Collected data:
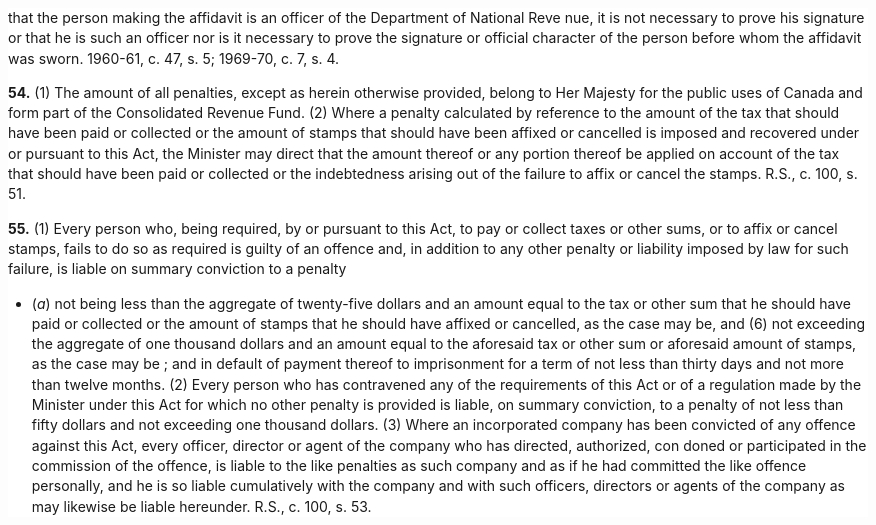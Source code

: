 that the person making the affidavit is an
officer of the Department of National Reve
nue, it is not necessary to prove his signature
or that he is such an officer nor is it necessary
to prove the signature or official character of
the person before whom the affidavit was
sworn. 1960-61, c. 47, s. 5; 1969-70, c. 7, s. 4.

**54.** (1) The amount of all penalties, except
as herein otherwise provided, belong to Her
Majesty for the public uses of Canada and
form part of the Consolidated Revenue Fund.
(2) Where a penalty calculated by reference
to the amount of the tax that should have
been paid or collected or the amount of
stamps that should have been affixed or
cancelled is imposed and recovered under or
pursuant to this Act, the Minister may direct
that the amount thereof or any portion
thereof be applied on account of the tax that
should have been paid or collected or the
indebtedness arising out of the failure to affix
or cancel the stamps. R.S., c. 100, s. 51.

**55.** (1) Every person who, being required,
by or pursuant to this Act, to pay or collect
taxes or other sums, or to affix or cancel
stamps, fails to do so as required is guilty of
an offence and, in addition to any other
penalty or liability imposed by law for such
failure, is liable on summary conviction to a
penalty
  * (_a_) not being less than the aggregate of
twenty-five dollars and an amount equal to
the tax or other sum that he should have
paid or collected or the amount of stamps
that he should have affixed or cancelled, as
the case may be, and
(6) not exceeding the aggregate of one
thousand dollars and an amount equal to
the aforesaid tax or other sum or aforesaid
amount of stamps, as the case may be ;
and in default of payment thereof to
imprisonment for a term of not less than
thirty days and not more than twelve months.
(2) Every person who has contravened any
of the requirements of this Act or of a
regulation made by the Minister under this
Act for which no other penalty is provided is
liable, on summary conviction, to a penalty
of not less than fifty dollars and not exceeding
one thousand dollars.
(3) Where an incorporated company has
been convicted of any offence against this
Act, every officer, director or agent of the
company who has directed, authorized, con
doned or participated in the commission of
the offence, is liable to the like penalties as
such company and as if he had committed
the like offence personally, and he is so liable
cumulatively with the company and with
such officers, directors or agents of the
company as may likewise be liable hereunder.
R.S., c. 100, s. 53.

Required action: Look above for the line holding "the person before whom the affidavit was". Print it and every line after it, exactly, through the line holding "company who has directed, authorized, con".

Your solution:
the person before whom the affidavit was
sworn. 1960-61, c. 47, s. 5; 1969-70, c. 7, s. 4.

**54.** (1) The amount of all penalties, except
as herein otherwise provided, belong to Her
Majesty for the public uses of Canada and
form part of the Consolidated Revenue Fund.
(2) Where a penalty calculated by reference
to the amount of the tax that should have
been paid or collected or the amount of
stamps that should have been affixed or
cancelled is imposed and recovered under or
pursuant to this Act, the Minister may direct
that the amount thereof or any portion
thereof be applied on account of the tax that
should have been paid or collected or the
indebtedness arising out of the failure to affix
or cancel the stamps. R.S., c. 100, s. 51.

**55.** (1) Every person who, being required,
by or pursuant to this Act, to pay or collect
taxes or other sums, or to affix or cancel
stamps, fails to do so as required is guilty of
an offence and, in addition to any other
penalty or liability imposed by law for such
failure, is liable on summary conviction to a
penalty
  * (_a_) not being less than the aggregate of
twenty-five dollars and an amount equal to
the tax or other sum that he should have
paid or collected or the amount of stamps
that he should have affixed or cancelled, as
the case may be, and
(6) not exceeding the aggregate of one
thousand dollars and an amount equal to
the aforesaid tax or other sum or aforesaid
amount of stamps, as the case may be ;
and in default of payment thereof to
imprisonment for a term of not less than
thirty days and not more than twelve months.
(2) Every person who has contravened any
of the requirements of this Act or of a
regulation made by the Minister under this
Act for which no other penalty is provided is
liable, on summary conviction, to a penalty
of not less than fifty dollars and not exceeding
one thousand dollars.
(3) Where an incorporated company has
been convicted of any offence against this
Act, every officer, director or agent of the
company who has directed, authorized, con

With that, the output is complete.